April 30th appeared to be like any other day at the Golden Nugget. Some people won money, some people lost money, chips chattered, slot machines dinged and whistled. At one mini baccarat table, though, something strange began to happen. The players noticed a pattern in the cards that were being dealt. And this was no delusion; the players’ brains were not seeing patterns simply because they wanted to see them. There were real patterns making themselves evident. As such, the gamblers who had been putting down $10 a hand increased the stakes all the way to $5,000 a hand. Hand after hand, the players kept winning. Finally, after 41 consecutive hands during which time the players won over $1.5 million, the game was halted.
The casino was certain that it was being scammed. Floor managers, supervisors, and security officers watched, convinced that the players were cheating, but no evidence of any sort of scheme or cheating act could be found. Even so, according to Hua Shi, who was one of the lucky players, Golden Nugget employees woke him up while he was sleeping in his hotel room, pinned him against the wall, and searched his room. He claims he was detained in his room for eight hours without food, water, or an interpreter.
The card patterns were the result of unshuffled decks of cards. The Golden Nugget purchases its cards from Kansas City-based Gemaco, which, in its contract with the casino, agrees to pre-shuffle the cards so that they can be put into play without shuffling by the casino dealer. The decks of cards used at the mini baccarat table were not shuffled as promised.
Though the Golden Nugget staff failed to stop the game before the players won $1.5 and the casino admitted it could not find any cheating, it sued the players, anyway, as well as Gemaco.
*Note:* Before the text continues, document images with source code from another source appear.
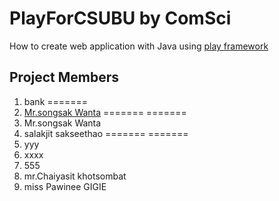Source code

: # PlayForCSUBU by ComSci
How to create web application with Java using [play framework](http://www.playframework.com)

## Project Members

1. bank
=======
1. [Mr.songsak Wanta](https://github.com/tapgabee)
=======
=======
1. Mr.songsak Wanta
2. salakjit sakseethao
=======
=======
2. yyy
3. xxxx
4. 555
5. mr.Chaiyasit khotsombat
6. miss Pawinee GIGIE
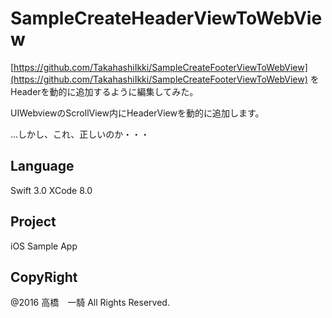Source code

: # SampleCreateHeaderViewToWebView

[https://github.com/TakahashiIkki/SampleCreateFooterViewToWebView](https://github.com/TakahashiIkki/SampleCreateFooterViewToWebView) をHeaderを動的に追加するように編集してみた。

UIWebviewのScrollView内にHeaderViewを動的に追加します。

...しかし、これ、正しいのか・・・

## Language

Swift 3.0
XCode 8.0

## Project

iOS Sample App

## CopyRight

@2016 高橋　一騎 All Rights Reserved.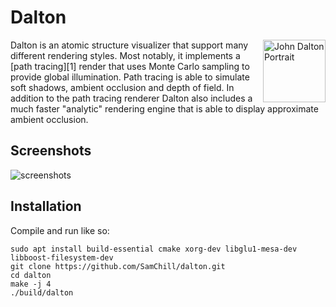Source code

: 
# Dalton
<img src="https://samchill.github.io/dalton/images/john_dalton.jpg" alt="John Dalton Portrait" align="right" height="100" />
Dalton is an atomic structure visualizer that support many different rendering styles. Most notably, it implements a [path tracing][1] render that uses Monte Carlo sampling to provide global illumination. Path tracing is able to simulate soft shadows, ambient occlusion and depth of field. In addition to the path tracing renderer Dalton also includes a much faster "analytic" rendering engine that is able to display approximate ambient occlusion.

[1]: https://en.wikipedia.org/wiki/Path_tracing

## Screenshots

![screenshots](https://samchill.github.io/dalton/images/examples.gif)

## Installation
Compile and run like so:

    sudo apt install build-essential cmake xorg-dev libglu1-mesa-dev libboost-filesystem-dev
    git clone https://github.com/SamChill/dalton.git
    cd dalton
    make -j 4
    ./build/dalton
In April, nine players did cashout $558,900 from the game, but the other players did not immediately cash out the remaining $977,800. The Golden Nugget wanted the money it paid out returned and did not feel it had to pay the million that had yet to be redeemed, citing gambling regulations which require that games have fair odds to both the player and the house.
Benjamin Dash, the gamblers’ attorney, begged to differ, saying, “The Golden Nugget appealed to gamblers to come in and play games licensed and sanctioned by the state of New Jersey. My clients did exactly that, and then were denied their winnings. There is absolutely no law in New Jersey that would permit the Golden Nugget to declare the game illegal because it failed to provide shuffled cards.”
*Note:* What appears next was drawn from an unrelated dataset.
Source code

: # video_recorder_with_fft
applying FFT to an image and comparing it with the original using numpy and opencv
Three of the players counter-sued the casino, saying they were being discriminated against because of their Asian ethnicity.
On September 1st, Judge James Isman agreed with the players. “There is no clear and convincing, real evidence that there were unlawful actions,” he said in the courtroom. “I don’t consider this to be a rigged game. There is no proof that the players obtained those chips unlawfully.”
He added that while the players took advantage of a noticeable pattern, they did not know that the pattern would continue, so they were still gambling. If the pattern ended, they would have lost.
Despite the ruling, the Golden Nugget’s lawyers were going to appeal. Casino owner Tilman Fertitta, however, said enough is enough. “Even though we can appeal the court’s ruling and take full advantage of the appellate process and legal system, and tie the matter up in litigation for a number of years, the Golden Nugget is a people business, and is prepared to allow the gamblers — most of whom continue to gamble at Golden Nugget — to realize the gambler’s dream of beating the house.”
There is a catch, though. Fertitta will only release the funds if both sides agree to drop all lawsuits against the other. It is unknown at this time if the players will agree to this condition.
In the meantime, the Golden Nugget will continue to go after Gemaco. “We have a company we can go back against that has admitted fault,” Fertitta said. “But that’s our problem.”
Interestingly, the decks of cards were not completely unshuffled. That is, the cards didn’t come out in a blatantly obvious order like A-2-3-4-5 suited, but rather a “predetermined pattern” that is known only to Gemaco.